Hi all,
I’m joining this thread with hope that someone can help us with resolving this mystery or at least give us some directions, suggestions for our investigation.
To add some details and background on when we see those errors…
We’re using Consul, with Connect enabled - servers and agents currently on version 1.12.9.
We launch services with multiple tasks/instances in ECS, with dedicated agent and Envoy for each task/application instance, and recently we started having in some services frequent troubles with launching instances (nothing regular, with some services occurring more often, with some less - all services using the same consul registration setup, though).
Sometimes they launch without issues, sometimes they struggle, being recycled once or twice before they launch properly.
What’s interesting in case of those struggling instances is what Pawan shared above - in consul agent’s logs we see those warnings and errors, like:
[WARN] agent.cache: handling error in Cache.Notify: cache-type=service-http-checks error="Internal cache failure: service '' not in agent state" index=0
[ERROR] agent.proxycfg: Failed to handle update from watch: kind=connect-proxy proxy=<service_name>-proxy service_id=<service_name>-proxy id=service-http-checks: error="error filling agent cache: Internal cache failure: service '' not in agent state"

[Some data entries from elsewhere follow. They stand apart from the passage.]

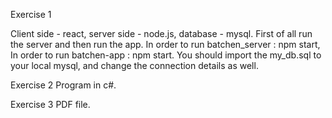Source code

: Exercise 1

Client side - react, server side - node.js, database - mysql.
First of all run the server and then run the app.
In order to run batchen_server : npm start,
In order to run batchen-app : npm start.
You should import the my_db.sql to your local mysql, and change the connection details as well. 

Exercise 2
Program in c#.

Exercise 3
PDF file.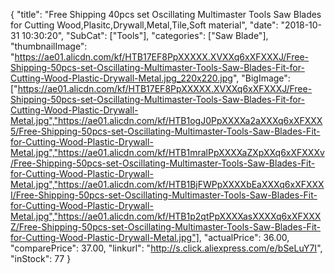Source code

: {
	"title": "Free Shipping  40pcs set Oscillating Multimaster Tools Saw Blades for Cutting Wood,Plasitc,Drywall,Metal,Tile,Soft material",
	"date": "2018-10-31 10:30:20",
	"SubCat": ["Tools"],
	"categories": ["Saw Blade"],
	"thumbnailImage": "https://ae01.alicdn.com/kf/HTB17EF8PpXXXXX.XVXXq6xXFXXXJ/Free-Shipping-50pcs-set-Oscillating-Multimaster-Tools-Saw-Blades-Fit-for-Cutting-Wood-Plastic-Drywall-Metal.jpg_220x220.jpg",
	"BigImage": ["https://ae01.alicdn.com/kf/HTB17EF8PpXXXXX.XVXXq6xXFXXXJ/Free-Shipping-50pcs-set-Oscillating-Multimaster-Tools-Saw-Blades-Fit-for-Cutting-Wood-Plastic-Drywall-Metal.jpg","https://ae01.alicdn.com/kf/HTB1ogJ0PpXXXXa2aXXXq6xXFXXX5/Free-Shipping-50pcs-set-Oscillating-Multimaster-Tools-Saw-Blades-Fit-for-Cutting-Wood-Plastic-Drywall-Metal.jpg","https://ae01.alicdn.com/kf/HTB1mralPpXXXXaZXpXXq6xXFXXXv/Free-Shipping-50pcs-set-Oscillating-Multimaster-Tools-Saw-Blades-Fit-for-Cutting-Wood-Plastic-Drywall-Metal.jpg","https://ae01.alicdn.com/kf/HTB1BjFWPpXXXXbEaXXXq6xXFXXXI/Free-Shipping-50pcs-set-Oscillating-Multimaster-Tools-Saw-Blades-Fit-for-Cutting-Wood-Plastic-Drywall-Metal.jpg","https://ae01.alicdn.com/kf/HTB1p2qtPpXXXXasXXXXq6xXFXXXZ/Free-Shipping-50pcs-set-Oscillating-Multimaster-Tools-Saw-Blades-Fit-for-Cutting-Wood-Plastic-Drywall-Metal.jpg"],
	"actualPrice": 36.00,
	"comparePrice": 37.00,
	"linkurl": "http://s.click.aliexpress.com/e/bSeLuY7I",
	"inStock": 77
}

What we also see in these cases - we’re also getting troubles with Envoy proxy connecting to consul agent within the same task (hence localhost), getting “connection refused” like below:
Error connecting to Consul agent: Get "http://127.0.0.1:8500/v1/agent/self": dial tcp 127.0.0.1:8500: connect: connection refused
failed fetch proxy config from local agent: Get "http://127.0.0.1:8500/v1/agent/service/<service_name>-proxy": dial tcp 127.0.0.1:8500: connect: connection refused
In such cases we have also application trying and failing with access to Consul’s K/V store - also with connection refused by consul agent, locally in the task.
And eventually such a task dies, making ECS relaunch it - which sometimes works in the first attempt, sometimes only after few attempts. There seem to be no clear rule about it.
Wild guess - might we be hitting some performance issues, limits with Consul registering agents/services for our ECS tasks?
Since this is kind of a new experience for us, with such troubles - not sure what to make out of those messages saying “not in agent state”.
Also unclear to me why the service name in cache failure error is an empty string.
Not sure if what we’re seeing in those logs is the reason of our troubles or rather a result of some other issues, which I don’t really clearly see for now.
From the logs - I see the agents connecting to the cluster properly, finding server instances.
Also from the servers perspective - I see the agent connecting, with join event logged - and later after a while disconnecting with agent leave event.
Would that mean that our troubles are related rather to the task’s local consul agent?
Any suggestions are very welcome.
Kind regards
Jacek